Harnessing the power of images and visuals can make a marketing plan more powerful and more memorable. Images — when done deftly – can turn concepts and intangible things into something more concrete influencing the perception of the intended viewer. That helps people envision a brand and its message in their mind’s eye — and remember it when it comes time to buy.

Visual marketing can be a part of every aspect of the Communication Mix. Marketing persuades consumer’s buying behaviour and Visual Marketing enhances that by factors of recall, memory and identity.

Growing trends in the usage of picture based websites and social networking platforms like Pinterest, Instagram, Tumblr, Timeline feature of Facebook justifies the fact that people want to believe what they see, and therefore, need for Visual Marketing.

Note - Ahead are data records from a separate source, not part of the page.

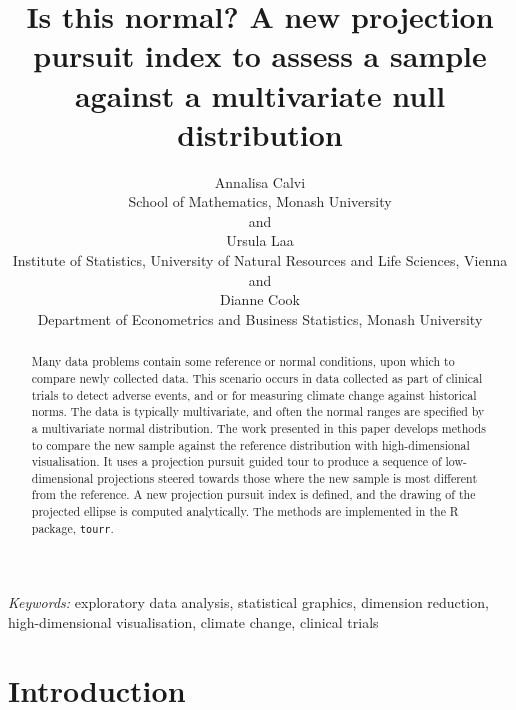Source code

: \documentclass[
  12pt]{article}
\begin{document}
\def\spacingset#1{\renewcommand{\baselinestretch}%
{#1}\small\normalsize} \spacingset{1}



\title{\bf Is this normal? A new projection pursuit index to assess a
sample against a multivariate null distribution}
\author{
Annalisa Calvi\\
School of Mathematics, Monash University\\
and\\Ursula Laa\\
Institute of Statistics, University of Natural Resources and Life
Sciences, Vienna\\
and\\Dianne Cook\\
Department of Econometrics and Business Statistics, Monash University\\
}
\maketitle

\bigskip
\bigskip
\begin{abstract}
Many data problems contain some reference or normal conditions, upon
which to compare newly collected data. This scenario occurs in data
collected as part of clinical trials to detect adverse events, and or
for measuring climate change against historical norms. The data is
typically multivariate, and often the normal ranges are specified by a
multivariate normal distribution. The work presented in this paper
develops methods to compare the new sample against the reference
distribution with high-dimensional visualisation. It uses a projection
pursuit guided tour to produce a sequence of low-dimensional projections
steered towards those where the new sample is most different from the
reference. A new projection pursuit index is defined, and the drawing of
the projected ellipse is computed analytically. The methods are
implemented in the R package, \texttt{tourr}.
\end{abstract}

\noindent%
{\it Keywords:} exploratory data analysis, statistical
graphics, dimension reduction, high-dimensional visualisation, climate
change, clinical trials
\vfill

\newpage
\spacingset{1.9} %

\section{Introduction}\label{introduction}
\end{document}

Visual marketing includes all visual cues like logo, signage, sales tools, vehicles, uniforms, right to your Advertisements, Brochures, Informational DVDs, Websites, everything that meets the Public Eye.

History 

Table showing the evolution of Visual Marketing in terms of Time-Perception-Critical interpretation – Paolo Schianchi

The roots of this way of interpreting objects lie in Susan Sontag’s essay Notes on “Camp”, written back in the 1960s; the author points out that objects are not interesting in themselves but rather in the way they are represented, being the result of a series of considerations that touch upon the object’s history, its symbolism, its manifestation and realization in the eyes of the beholder.As it developed, visual marketing highlighted the masking of an object, which instead of just being a product, turns into the star of its own ‘production”, so it changes from itself into something else, at the precise moment it enters the market. According to Paolo Schianchi, architect and designer, an Italian visual marketing academic:

“(…) Objects are: real, as what we see; visible – what they are made from; perfect – their classic identity; communication – their bond with taste; form and function – container and content; emotion – the story they can evoke; critical operation – the language that consecrates and exposes it; industrial operation – making them active and productive; image – the what and the how; anonymous – merely because it exits (…)“

All of these components – that belong to and define an objects from the viewpoint of the market and of the consumer – are the research and planning nuances that encompass the scope of visual marketing.